§ **What needs to be done**
Exclude any images and output the remaining records exactly.

::: Recorded information

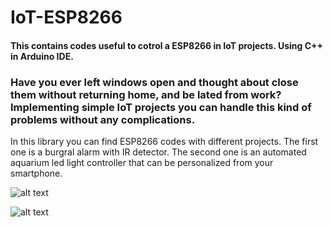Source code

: # IoT-ESP8266
#### This contains codes useful to cotrol a ESP8266 in IoT projects. Using C++ in Arduino IDE.

### Have you ever left windows open and thought about close them without returning home, and be lated from work? Implementing simple IoT projects you can handle this kind of problems without any complications. 
In this library you can find ESP8266 codes with different projects.
The first one is a burgral alarm with IR detector. 
The second one is an automated aquarium led light controller that can be personalized from your smartphone. 

![alt text](https://loveincorporated.blob.core.windows.net/contentimages/main/f5a7ebb7-aa96-4281-a67d-b0fa519609cd-the-worlds-most-amazing-home-aquariums.jpg "aquarium")

![alt text](https://dna-security.co.uk/wp-content/uploads/2019/10/burglar-caught-on-camera.jpg "burglar")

::::::

§ **Answer area**
Source code

: # IoT-ESP8266
#### This contains codes useful to cotrol a ESP8266 in IoT projects. Using C++ in Arduino IDE.

### Have you ever left windows open and thought about close them without returning home, and be lated from work? Implementing simple IoT projects you can handle this kind of problems without any complications. 
In this library you can find ESP8266 codes with different projects.
The first one is a burgral alarm with IR detector. 
The second one is an automated aquarium led light controller that can be personalized from your smartphone. 

![alt text](https://loveincorporated.blob.core.windows.net/contentimages/main/f5a7ebb7-aa96-4281-a67d-b0fa519609cd-the-worlds-most-amazing-home-aquariums.jpg "aquarium")

![alt text](https://dna-security.co.uk/wp-content/uploads/2019/10/burglar-caught-on-camera.jpg "burglar")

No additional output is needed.